Monday, December 1, 2014

Bad to the Bone

I woke up a little past 7 o’clock this morning and got a whiff of something rancid.  Ohmyword.  The smell.  Ronan was still asleep when I sniffed what I sniffed, but I immediately thought, Oh no.  Ronan pooped sometime in the middle of the night.  Poor kid.  I’ll have to wake him up to change his diaper. 

I walked into Ronan’s room and the smell disappeared.  The source of the stink was coming from another direction. 

After changing Ronan, I walked toward the kitchen.  The smell permeated through the kitchen and our den.  Was it the garbage can? 

No, but I took the garbage out anyway.  Strange.  The garage smelled awful too.  My gosh!  What is that smell?

I called my husband, “Hey, I think something died in the garage.  Call me back when you get a chance.”

When I came back inside, Big Sis came around the corner.  “Mom!  You left the stove on…all night?!”  I nodded and said, “Honey, it’s bone broth.  You’re supposed to cook it for hours and hours and hours.”

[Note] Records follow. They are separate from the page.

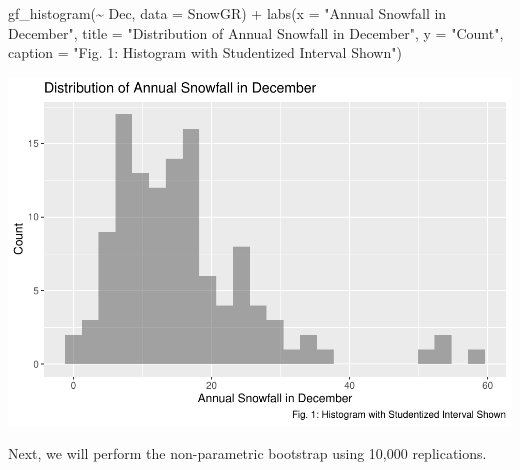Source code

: \documentclass[12pt]{article}
\newenvironment{Shaded}{\begin{snugshade}}{\end{snugshade}}
\newcommand{\AttributeTok}[1]{\textcolor[rgb]{0.77,0.63,0.00}{#1}}
\newcommand{\FunctionTok}[1]{\textcolor[rgb]{0.00,0.00,0.00}{#1}}
\newcommand{\NormalTok}[1]{#1}
\newcommand{\SpecialCharTok}[1]{\textcolor[rgb]{0.00,0.00,0.00}{#1}}
\newcommand{\StringTok}[1]{\textcolor[rgb]{0.31,0.60,0.02}{#1}}
\begin{document}
\begin{Shaded}
\begin{Highlighting}[]
\FunctionTok{gf\_histogram}\NormalTok{(}\SpecialCharTok{\textasciitilde{}}\NormalTok{ Dec, }\AttributeTok{data =}\NormalTok{ SnowGR) }\SpecialCharTok{+}
  \FunctionTok{labs}\NormalTok{(}\AttributeTok{x =} \StringTok{"Annual Snowfall in December"}\NormalTok{, }
       \AttributeTok{title =} \StringTok{"Distribution of Annual Snowfall in December"}\NormalTok{, }\AttributeTok{y =} \StringTok{"Count"}\NormalTok{,}
       \AttributeTok{caption =} \StringTok{"Fig. 1: Histogram with Studentized Interval Shown"}\NormalTok{)}
\end{Highlighting}
\end{Shaded}

\includegraphics{paper_files/figure-latex/unnamed-chunk-1-1.pdf}

Next, we will perform the non-parametric bootstrap using 10,000
replications.
\end{document}
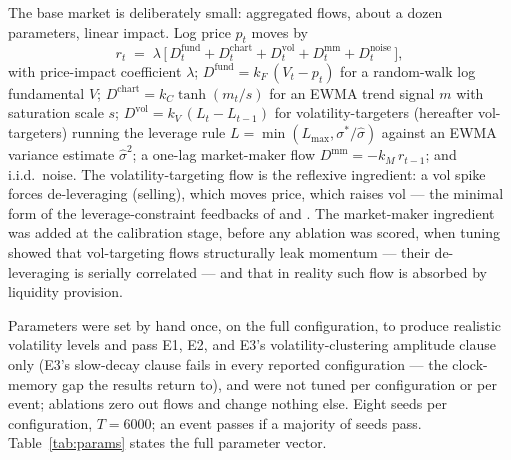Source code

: \documentclass[11pt]{article}
\begin{document}
The base market is deliberately small: aggregated flows, about a dozen
parameters, linear impact. Log price $p_t$ moves by
%
\begin{equation}
r_t \;=\; \lambda\,\bigl[\,D^{\mathrm{fund}}_t + D^{\mathrm{chart}}_t +
D^{\mathrm{vol}}_t + D^{\mathrm{mm}}_t + D^{\mathrm{noise}}_t\,\bigr],
\label{eq:market}
\end{equation}
%
with price-impact coefficient $\lambda$;
$D^{\mathrm{fund}} = k_F\,(V_t - p_t)$ for a random-walk log fundamental $V$;
$D^{\mathrm{chart}} = k_C \tanh(m_t/s)$ for an EWMA trend signal $m$ with
saturation scale $s$;
$D^{\mathrm{vol}} = k_V\,(L_t - L_{t-1})$ for volatility-targeters (hereafter
vol-targeters) running the
leverage rule $L = \min(L_{\max}, \sigma^{*}/\hat\sigma)$ against an EWMA
variance estimate $\hat\sigma^2$;
a one-lag market-maker flow $D^{\mathrm{mm}} = -k_M\, r_{t-1}$; and i.i.d.\
noise. The volatility-targeting flow is the reflexive ingredient: a vol spike
forces de-leveraging (selling), which moves price, which raises vol --- the
minimal form of the leverage-constraint feedbacks of \citet{brunnermeier2009}
and \citet{adrian2010}. The
market-maker ingredient was added at the calibration stage, before any
ablation was scored, when tuning showed that vol-targeting flows structurally
leak momentum --- their de-leveraging is serially correlated --- and that in
reality such flow is absorbed by liquidity provision.

Parameters were set by hand once, on the full configuration, to produce
realistic volatility levels and pass E1, E2, and E3's
volatility-clustering amplitude clause only (E3's slow-decay clause
fails in every reported configuration --- the clock-memory gap the
results return to), and were not tuned per
configuration
or per event; ablations zero out flows and change nothing else. Eight seeds
per configuration, $T = 6000$; an event passes if a majority of seeds pass.
Table~\ref{tab:params} states the full parameter vector.
\end{document}
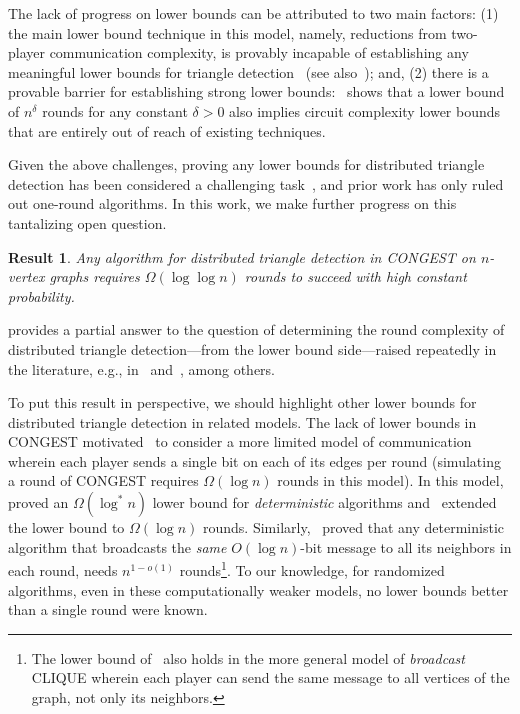\documentclass[11pt]{article}
\newtheorem{mdresult}{Result}
\newenvironment{result}{\begin{mdframed}[backgroundcolor=lightgray!40,topline=false,rightline=false,leftline=false,bottomline=false,innertopmargin=2pt]\begin{mdresult}}{\end{mdresult}\end{mdframed}}
\theoremstyle{definition}
\begin{document}
The lack of progress on lower bounds can be attributed to two main factors: 
(1) the main lower bound technique in this model, namely, reductions from
two-player communication complexity, is provably incapable of establishing any meaningful lower bounds for triangle detection~\cite{AbboudCKL20,FischerGKO18,CH22} (see also~); and, (2) there is a provable barrier for establishing 
strong lower bounds:~\cite{EdenFFKO22} shows that a lower bound of $n^{\delta}$ rounds for any constant $\delta > 0$ also implies circuit complexity lower bounds that are entirely out of reach of existing techniques. 


Given the above challenges, proving any lower bounds for distributed triangle detection has been considered a challenging task~\cite{AbboudCKL20,FischerGKO18,CH22}, and prior
work has only ruled out one-round algorithms. In this work, we make further progress on this tantalizing open question. 

\begin{result}\label{res:main}
	Any algorithm for distributed triangle detection in CONGEST on $n$-vertex graphs requires $\Omega(\log\log{n})$ rounds to succeed with high constant probability. 
\end{result}

 provides a partial answer to the question of determining the round complexity of distributed triangle detection---from the lower bound side---raised repeatedly in the literature, e.g., 
in~\cite[Open Question 1]{AbboudCKL20} and~\cite[Open Problem 2.2]{CH22}, among others. 

To put this result in perspective, we should highlight other lower bounds for distributed triangle detection in related models. The lack of lower bounds in CONGEST motivated~\cite{AbboudCKL20} to consider a more limited model of 
communication wherein each player sends a single bit on each of its edges per round (simulating a round of CONGEST requires $\Omega(\log{n})$ rounds in this model). In this model,~\cite{AbboudCKL20}
proved an $\Omega(\log^*\!{n})$ lower bound for \emph{deterministic} algorithms and~\cite{FischerGKO18} extended the lower bound to $\Omega(\log{n})$ rounds. 
Similarly,~\cite{DruckerKO14} proved that any deterministic algorithm that broadcasts the \emph{same} $O(\log{n})$-bit message to all its neighbors in each round, needs $n^{1-o(1)}$ rounds\footnote{The lower bound of~\cite{DruckerKO14} also holds
	in the more general model of \emph{broadcast} CLIQUE wherein each player can send the same message to all vertices of the graph, not only its neighbors.}. To our knowledge, for randomized algorithms, 
even in these computationally weaker models, no lower bounds better than a single round were known. 
\end{document}
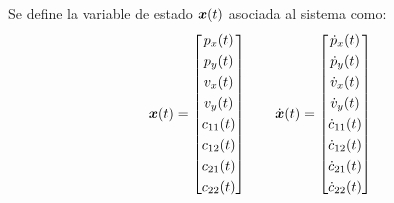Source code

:	Se define la variable de estado $\boldsymbol{x}(t)$ asociada al sistema como:
		\begin{equation*}
			\vect{x}(t) = \begin{bmatrix} {p_x}(t) \\[0.3em] p_y(t) \\[0.3em] {v_x}(t) \\[0.3em] v_y(t) \\[0.3em] c_{11}(t) \\[0.3em] c_{12}(t) \\[0.3em] c_{21}(t) \\[0.3em] c_{22}(t) \end{bmatrix} \qquad%
			\dot{\vect{x}}(t) = \begin{bmatrix} {\dot{p}_x}(t) \\[0.3em] \dot{p}_y(t) \\[0.3em] {\dot{v}_x}(t) \\[0.3em] \dot{v}_y(t) \\[0.3em] \dot{c}_{11}(t) \\[0.3em] \dot{c}_{12}(t) \\[0.3em] \dot{c}_{21}(t) \\[0.3em] \dot{c}_{22}(t) \end{bmatrix}
		\end{equation*}

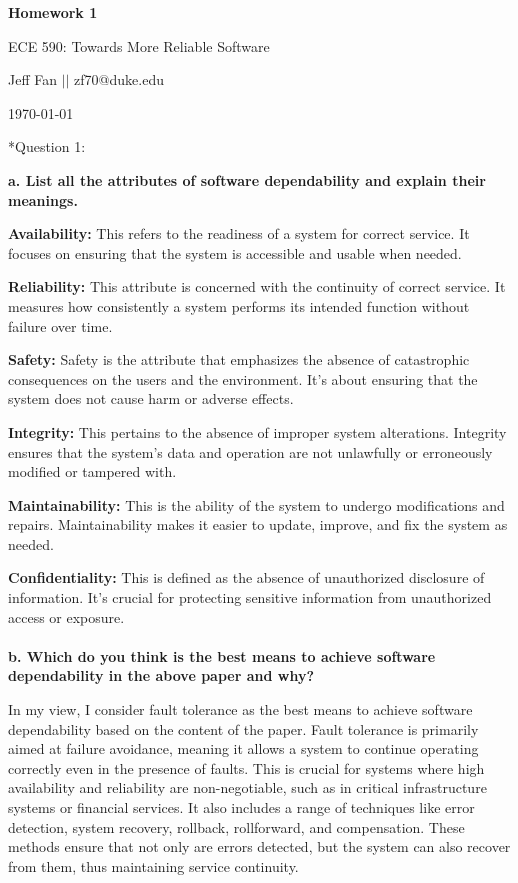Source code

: \documentclass[12pt]{article}
\makeatletter
\numberwithin{table}{section}
\newcommand{\question}[2][]{\begin{flushleft}
		\Large\textbf{Question #1}: \large\textit{#2}
		
\end{flushleft}}
\newcommand{\maketitletwo}[2][]{\begin{center}
		\Large{\textbf{Homework #1}
			
			ECE 590: Towards More Reliable Software} %
		\vspace{5pt}
		
		\normalsize{Jeff Fan  \hspace{1em} $\left|\right|$ \hspace{1em}zf70@duke.edu  %
			
			\today}        %
		\vspace{15pt}
		
\end{center}}
\makeatother
\begin{document}
	\maketitletwo[1]  %
	
\section*{Question 1: } 

\textbf{a. List all the attributes of software dependability and explain their meanings.}

\textbf{Availability:} This refers to the readiness of a system for correct service. It focuses on ensuring that the system is accessible and usable when needed.

\textbf{Reliability:} This attribute is concerned with the continuity of correct service. It measures how consistently a system performs its intended function without failure over time.

\textbf{Safety:} Safety is the attribute that emphasizes the absence of catastrophic consequences on the users and the environment. It's about ensuring that the system does not cause harm or adverse effects.

\textbf{Integrity:} This pertains to the absence of improper system alterations. Integrity ensures that the system's data and operation are not unlawfully or erroneously modified or tampered with.

\textbf{Maintainability:} This is the ability of the system to undergo modifications and repairs. Maintainability makes it easier to update, improve, and fix the system as needed.
	
\textbf{Confidentiality:} This is defined as the absence of unauthorized disclosure of information. It's crucial for protecting sensitive information from unauthorized access or exposure.\\
\\
\textbf{b. Which do you think is the best means to achieve software dependability in the above paper and why? }

In my view, I consider fault tolerance as the best means to achieve software dependability based on the content of the paper. Fault tolerance is primarily aimed at failure avoidance, meaning it allows a system to continue operating correctly even in the presence of faults. This is crucial for systems where high availability and reliability are non-negotiable, such as in critical infrastructure systems or financial services. It also includes a range of techniques like error detection, system recovery, rollback, rollforward, and compensation. These methods ensure that not only are errors detected, but the system can also recover from them, thus maintaining service continuity. 
\end{document}
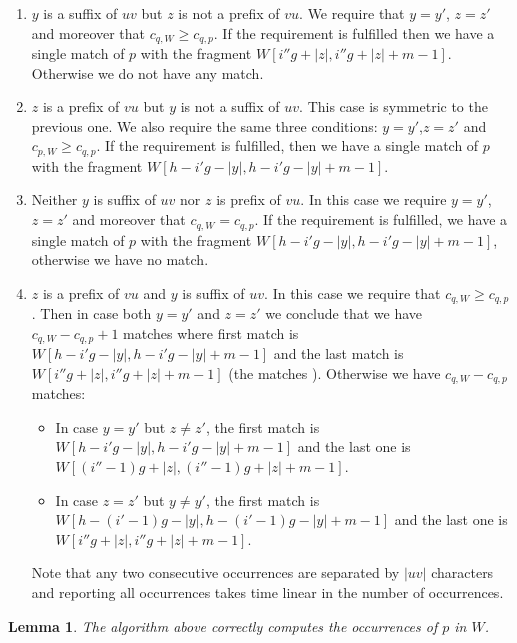 \documentclass{article}
\newcommand{\?}{\mskip1.5mu}
\newtheorem{lemma}{Lemma}
\begin{document}
\begin{enumerate}
\item $y$ is a suffix of $uv$ but $z$ is not a prefix of $vu$. We require that $y=y'$, $z=z'$ and moreover that $c_{q,W}\geq c_{q,p}$. If the requirement is fulfilled then we have a single match of $p$ with the fragment $W[i''g+|z|,i''g+|z|+m-1]$. Otherwise we do not have any match. 
\item $z$ is a prefix of $vu$ but $y$ is not a suffix of $uv$. This case is symmetric to the previous one. We also require the same three conditions: $y=y'$,$z=z'$ and $c_{p,W}\geq c_{q,p}$. If the requirement is fulfilled, then we have a single match of $p$ with the fragment $W[h-i'g-|y|,h-i'g-|y|+m-1]$.
\item Neither $y$ is suffix of $uv$ nor $z$ is prefix of $vu$. In this case we require $y=y'$, $z=z'$ and moreover that $c_{q,W}=c_{q,p}$. If the requirement is fulfilled, we have a single match of $p$ with the fragment $W[h-i'g-|y|,h-i'g-|y|+m-1]$, otherwise we have no match.
\item $z$ is a prefix of $vu$ and $y$ is suffix of $uv$. In this case we require that $c_{q,W}\geq c_{q,p}$. Then in case both $y=y'$ and $z=z'$ we conclude that we have $c_{q,W}-c_{q,p}+1$ matches where first match is $W[h-i'g-|y|,h-i'g-|y|+m-1]$ and the last match is $W[i''g+|z|,i''g+|z|+m-1]$ (the matches ). Otherwise we have $c_{q,W}-c_{q,p}$ matches:
\begin{itemize}
\item In case $y=y'$ but $z\neq z'$, the first match is $W[h-i'g-|y|,h-i'g-|y|+m-1]$ and the last one is $W[(i''-1)g+|z|,(i''-1)g+|z|+m-1]$.
\item In case $z=z'$ but $y\neq y'$, the first match is $W[h-(i'-1)g-|y|,h-(i'-1)g-|y|+m-1]$ and the last one is $W[i''g+|z|,i''g+|z|+m-1]$.
\end{itemize}
Note that any two consecutive occurrences are separated by $|uv|$ characters and reporting all occurrences takes time linear in the number of occurrences. 
\end{enumerate}
\begin{lemma}
The algorithm above correctly computes the occurrences of $p$ in $W$.
\end{lemma}
\end{document}
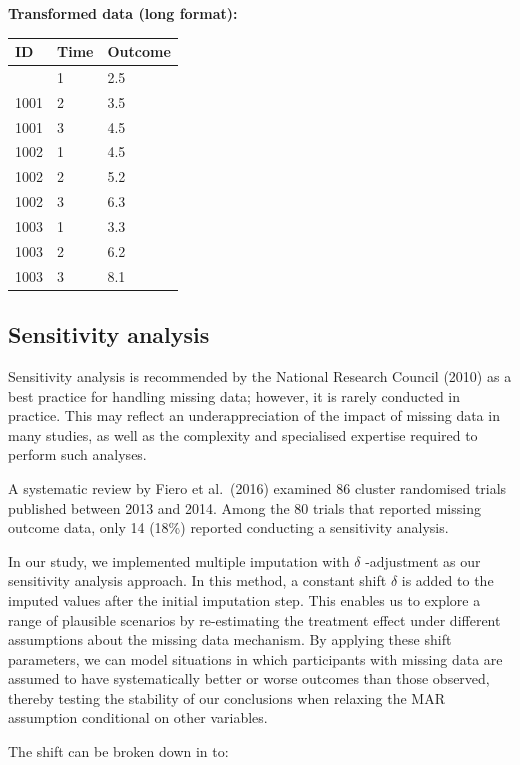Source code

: \documentclass{article}
\begin{document}
\textbf{Transformed data (long format):}

\begin{longtable}[]{@{}lll@{}}
\toprule\noalign{}
ID & Time & Outcome \\
\midrule\noalign{}
\endhead
\bottomrule\noalign{}
\endlastfoot
1001 & 1 & 2.5 \\
1001 & 2 & 3.5 \\
1001 & 3 & 4.5 \\
1002 & 1 & 4.5 \\
1002 & 2 & 5.2 \\
1002 & 3 & 6.3 \\
1003 & 1 & 3.3 \\
1003 & 2 & 6.2 \\
1003 & 3 & 8.1 \\
\end{longtable}

\subsection{Sensitivity analysis}\label{sensitivity-analysis}

Sensitivity analysis is recommended by the National Research Council
(2010) as a best practice for handling missing data; however, it is
rarely conducted in practice. This may reflect an underappreciation of
the impact of missing data in many studies, as well as the complexity
and specialised expertise required to perform such analyses.

A systematic review by Fiero et al.~(2016) examined 86 cluster
randomised trials published between 2013 and 2014. Among the 80 trials
that reported missing outcome data, only 14 (18\%) reported conducting a
sensitivity analysis.

In our study, we implemented multiple imputation with \(\delta\)
-adjustment as our sensitivity analysis approach. In this method, a
constant shift \(\delta\) is added to the imputed values after the
initial imputation step. This enables us to explore a range of plausible
scenarios by re-estimating the treatment effect under different
assumptions about the missing data mechanism. By applying these shift
parameters, we can model situations in which participants with missing
data are assumed to have systematically better or worse outcomes than
those observed, thereby testing the stability of our conclusions when
relaxing the MAR assumption conditional on other variables.

The shift can be broken down in to:
\end{document}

I repeated that first sentence in my head:  …it’s the bone broth…

No.  It couldn’t be the bone broth making that smell. 

Could it?

No.  That stuff is all healthy stuff.  And we’re going to eat it when it’s ready.  It can’t be what’s so stinky. 

Could it?

Ummm…



I quickly opened up Facebook and wrote this: 

Bone Broth people...the aroma from the broth as it simmers quietly on the stove, is it supposed to smell like one hundred small woodland creatures up and died in my kitchen? Good night, Irene! The smell! Ugh! And gag! And ugh! What did I do wrong???

I got responses instantly.  Some were reassuring.  Friends said I was doing a “great job, mama!” because their bone broth also produces a pungent “roadkill” and “carcassy” smell while it's cooking.  

Whew!  I thought. 

But then, not everyone agreed.  Other friends’ bone broth did not reek or smell disgusting like mine smelled.  Those friends said that their bone broth smelled fabulous!  fantastic! great!  amazing even!

Oh dear.  There were too many conflicting opinions.  And none of them were reducing the smell wafting through my home.

If I wanted the smell of rotten woodland creatures to vacate my house, I had to do one thing:  get rid of the bone broth. 

I cut the cooking time short for this batch of bone broth.  I had to—the stink was just too much.  I turned off the heat.  I let the broth simmer.  I took the bones out of the dutch oven, put them in a garbage bag and dumped the ridiculousness in the garbage can outside. 

Back inside, I poured the broth into a large glass bowl once it cooled, and covered it.  Not one for wasting anything, I put the bowl of simmered bone broth in the refrigerator.  My plan is to try a taste of it.  Later though.  I don’t know if I can stomach eating it while the carcass smell lingers. 

Fast forward a few hours…


I left a window open all day to get some fresher smelling air into the house.  I also diffused some Purification oil, which I can assure you was bought online, so that my house can lose some of the dead woodland creatures stank that I can still smell.  

I haven’t tried the broth yet.  I promise I will do that.  But that'll happen on another day when things don’t smell so bad to the bone. 

xo, Cat


*Apologies to Ronan for assuming his diaper was the stinky culprit.  And apologies to any woodland creatures that I may have offended in this post.